Filter this material down to the lines that contain the string "validation", and return those lines.

▶ DATA
********************
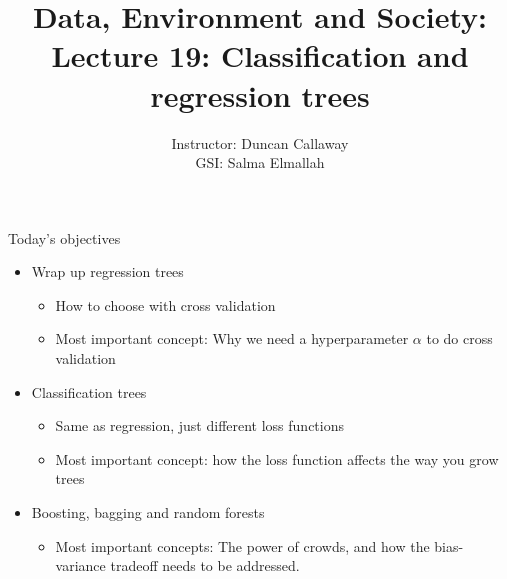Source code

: \documentclass[mathserif, aspectratio=169]{beamer}
\title[Lecture 19] %
{Data, Environment and Society: \\{Lecture 19: Classification and regression trees}}
\author[ER131: Data, Environment and Society] 
{Instructor: Duncan Callaway\\
GSI: Salma Elmallah}
\institute[UC Berkeley] %
 {\small{ \bf November 5, 2019}}
\date[November 5, 2019]
\begin{document}


\begin{frame}{Today's objectives}


\begin{itemize}
\item Wrap up regression trees
\begin{itemize}
\item How to choose with cross validation
\item Most important concept: Why we need a hyperparameter $\alpha$ to do cross validation
\end{itemize}
\item Classification trees
\begin{itemize}
\item Same as regression, just different loss functions
\item Most important concept: how the loss function affects the way you grow trees
\end{itemize}
\item Boosting, bagging and random forests
\begin{itemize}
	\item Most important concepts: The power of crowds, and how the bias-variance tradeoff needs to be addressed.
\end{itemize}
\end{itemize}
\end{frame}
\end{document}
********************
▶ TASK OUTPUT
\item How to choose with cross validation
\item Most important concept: Why we need a hyperparameter $\alpha$ to do cross validation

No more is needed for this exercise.